Exercise directions: Retype the entries below exactly, but begin at the line containing "### Renewable Energy" and end at the last line.
START Material provided
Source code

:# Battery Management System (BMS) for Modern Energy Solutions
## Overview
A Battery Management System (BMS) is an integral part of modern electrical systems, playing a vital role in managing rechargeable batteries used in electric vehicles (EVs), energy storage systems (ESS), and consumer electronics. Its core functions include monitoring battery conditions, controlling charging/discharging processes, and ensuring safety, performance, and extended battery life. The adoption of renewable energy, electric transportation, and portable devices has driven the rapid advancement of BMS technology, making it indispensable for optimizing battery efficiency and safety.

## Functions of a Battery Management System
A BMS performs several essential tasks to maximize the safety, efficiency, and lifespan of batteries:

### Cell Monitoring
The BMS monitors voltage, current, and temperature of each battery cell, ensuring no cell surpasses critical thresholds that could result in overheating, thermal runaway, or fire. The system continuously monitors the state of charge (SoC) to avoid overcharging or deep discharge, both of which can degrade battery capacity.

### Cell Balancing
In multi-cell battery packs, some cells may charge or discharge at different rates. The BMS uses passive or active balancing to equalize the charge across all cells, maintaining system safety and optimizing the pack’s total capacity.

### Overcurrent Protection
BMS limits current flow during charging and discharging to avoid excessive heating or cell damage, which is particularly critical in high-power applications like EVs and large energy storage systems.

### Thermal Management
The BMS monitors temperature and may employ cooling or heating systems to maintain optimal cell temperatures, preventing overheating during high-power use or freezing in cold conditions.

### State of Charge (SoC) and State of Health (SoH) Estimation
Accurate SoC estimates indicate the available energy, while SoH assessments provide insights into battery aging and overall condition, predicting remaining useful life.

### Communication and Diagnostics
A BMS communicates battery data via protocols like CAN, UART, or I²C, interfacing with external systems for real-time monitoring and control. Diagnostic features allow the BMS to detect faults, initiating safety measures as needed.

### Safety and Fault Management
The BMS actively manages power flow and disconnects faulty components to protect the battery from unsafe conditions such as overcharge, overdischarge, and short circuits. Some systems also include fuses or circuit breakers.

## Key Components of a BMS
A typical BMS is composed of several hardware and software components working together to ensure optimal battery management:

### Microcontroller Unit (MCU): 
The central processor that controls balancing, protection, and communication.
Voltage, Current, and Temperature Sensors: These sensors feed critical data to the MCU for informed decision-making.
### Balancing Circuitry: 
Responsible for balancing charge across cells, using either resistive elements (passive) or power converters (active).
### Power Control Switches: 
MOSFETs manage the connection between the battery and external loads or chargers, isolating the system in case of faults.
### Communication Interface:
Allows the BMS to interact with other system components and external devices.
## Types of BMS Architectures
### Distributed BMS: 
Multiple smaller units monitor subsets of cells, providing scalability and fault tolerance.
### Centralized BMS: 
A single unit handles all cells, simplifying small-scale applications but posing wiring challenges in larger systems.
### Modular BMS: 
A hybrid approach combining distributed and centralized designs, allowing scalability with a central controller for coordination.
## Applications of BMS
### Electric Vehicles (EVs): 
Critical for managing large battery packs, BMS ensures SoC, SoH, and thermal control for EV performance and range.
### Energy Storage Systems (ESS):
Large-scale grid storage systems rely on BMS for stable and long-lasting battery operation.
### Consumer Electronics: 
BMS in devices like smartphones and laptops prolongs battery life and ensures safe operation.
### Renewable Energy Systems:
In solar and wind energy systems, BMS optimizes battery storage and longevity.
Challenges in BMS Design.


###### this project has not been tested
END Material provided
Expected output:
### Renewable Energy Systems:
In solar and wind energy systems, BMS optimizes battery storage and longevity.
Challenges in BMS Design.


###### this project has not been tested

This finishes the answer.